Ros Kerslake, Chief Executive of HLF, said: “Having invested more than £850 million of National Lottery players’ money in ensuring over 850 of the UK’s historic parks are in good shape, we welcome the recommendations of this report which puts their future front and centre of strategic local priorities.
“Our State of UK Public Parks 2016 report revealed the immense financial pressures facing our public parks. But it also revealed just how important these spaces are to the health and well-being of local communities and they need to be protected. This National Lottery investment is giving Newcastle City Council the tools to explore a creative approach to securing its parks for everyone.”
The National Trust has invested a similar amount of funding into the programme as they work closely on an advisory level with the City Council.
Harry Bowell, National Trust Director for the North said: “This is a really exciting opportunity for Newcastle to safeguard its parks and greenspaces, and the many benefits they provide, forever, and we are delighted to be supporting the city and its communities on this trailblazing project.”

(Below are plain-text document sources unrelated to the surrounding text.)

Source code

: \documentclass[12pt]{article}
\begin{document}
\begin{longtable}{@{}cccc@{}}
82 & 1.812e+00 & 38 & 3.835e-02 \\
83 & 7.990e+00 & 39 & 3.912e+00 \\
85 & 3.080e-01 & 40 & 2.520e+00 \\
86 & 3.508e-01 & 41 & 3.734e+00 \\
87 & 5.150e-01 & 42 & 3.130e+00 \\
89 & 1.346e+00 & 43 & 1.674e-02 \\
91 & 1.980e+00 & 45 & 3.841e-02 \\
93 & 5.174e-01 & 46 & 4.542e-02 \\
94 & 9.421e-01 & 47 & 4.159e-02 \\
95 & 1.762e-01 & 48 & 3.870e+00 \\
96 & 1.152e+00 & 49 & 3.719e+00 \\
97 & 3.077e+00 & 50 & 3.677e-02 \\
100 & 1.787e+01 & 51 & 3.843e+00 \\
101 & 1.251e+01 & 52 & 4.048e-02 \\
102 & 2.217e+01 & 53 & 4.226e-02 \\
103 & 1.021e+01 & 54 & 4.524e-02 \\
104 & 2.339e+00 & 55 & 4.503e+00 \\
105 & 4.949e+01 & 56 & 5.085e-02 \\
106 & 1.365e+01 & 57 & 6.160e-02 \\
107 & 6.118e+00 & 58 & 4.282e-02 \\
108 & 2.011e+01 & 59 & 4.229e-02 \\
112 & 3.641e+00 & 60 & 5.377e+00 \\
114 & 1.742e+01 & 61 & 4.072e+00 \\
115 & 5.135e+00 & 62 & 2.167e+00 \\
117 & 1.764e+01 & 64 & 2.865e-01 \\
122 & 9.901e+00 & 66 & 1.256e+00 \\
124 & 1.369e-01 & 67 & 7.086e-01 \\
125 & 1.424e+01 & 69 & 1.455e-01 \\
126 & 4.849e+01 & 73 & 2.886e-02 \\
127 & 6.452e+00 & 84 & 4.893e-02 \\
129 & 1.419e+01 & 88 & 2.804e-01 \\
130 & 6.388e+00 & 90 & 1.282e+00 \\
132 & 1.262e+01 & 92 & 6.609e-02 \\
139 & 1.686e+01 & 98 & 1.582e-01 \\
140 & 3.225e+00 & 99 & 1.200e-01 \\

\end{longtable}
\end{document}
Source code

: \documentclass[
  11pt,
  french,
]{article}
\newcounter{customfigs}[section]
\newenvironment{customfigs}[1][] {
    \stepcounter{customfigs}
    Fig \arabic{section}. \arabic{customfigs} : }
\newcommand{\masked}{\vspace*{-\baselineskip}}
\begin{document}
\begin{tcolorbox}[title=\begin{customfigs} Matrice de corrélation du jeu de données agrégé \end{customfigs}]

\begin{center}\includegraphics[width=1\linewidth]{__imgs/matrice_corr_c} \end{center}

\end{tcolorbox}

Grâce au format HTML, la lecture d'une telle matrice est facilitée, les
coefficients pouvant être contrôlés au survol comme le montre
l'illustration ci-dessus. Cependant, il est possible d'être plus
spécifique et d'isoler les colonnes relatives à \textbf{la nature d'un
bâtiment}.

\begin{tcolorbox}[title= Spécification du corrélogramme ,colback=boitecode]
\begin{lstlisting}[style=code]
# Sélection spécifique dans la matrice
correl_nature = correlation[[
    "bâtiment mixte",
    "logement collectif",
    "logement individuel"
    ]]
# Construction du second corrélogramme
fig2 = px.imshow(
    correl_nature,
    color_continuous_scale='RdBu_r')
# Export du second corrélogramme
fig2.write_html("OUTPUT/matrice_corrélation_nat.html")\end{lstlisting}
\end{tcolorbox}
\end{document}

“We are lending our experience and skills to help ensure the proposals for the new independent charity are financially sustainable and also protect the wider benefits parks currently deliver to local communities.”
“This is an important moment for local people and business to get involved in shaping the future of the city’s parks. We would encourage people to feed into the council consultation.”
The money awarded by HLF will be used to: construct a business case and legal structure for the Trust to operate the Council’s parks and allotments; and if implemented, put the governance in place and deliver training to the new trustees, staff and volunteers.
Newcastle City Council wants views from local communities on the parks proposal. Its parks and greenspace engagement programme will start on February 13th and run through until 21st April 2017.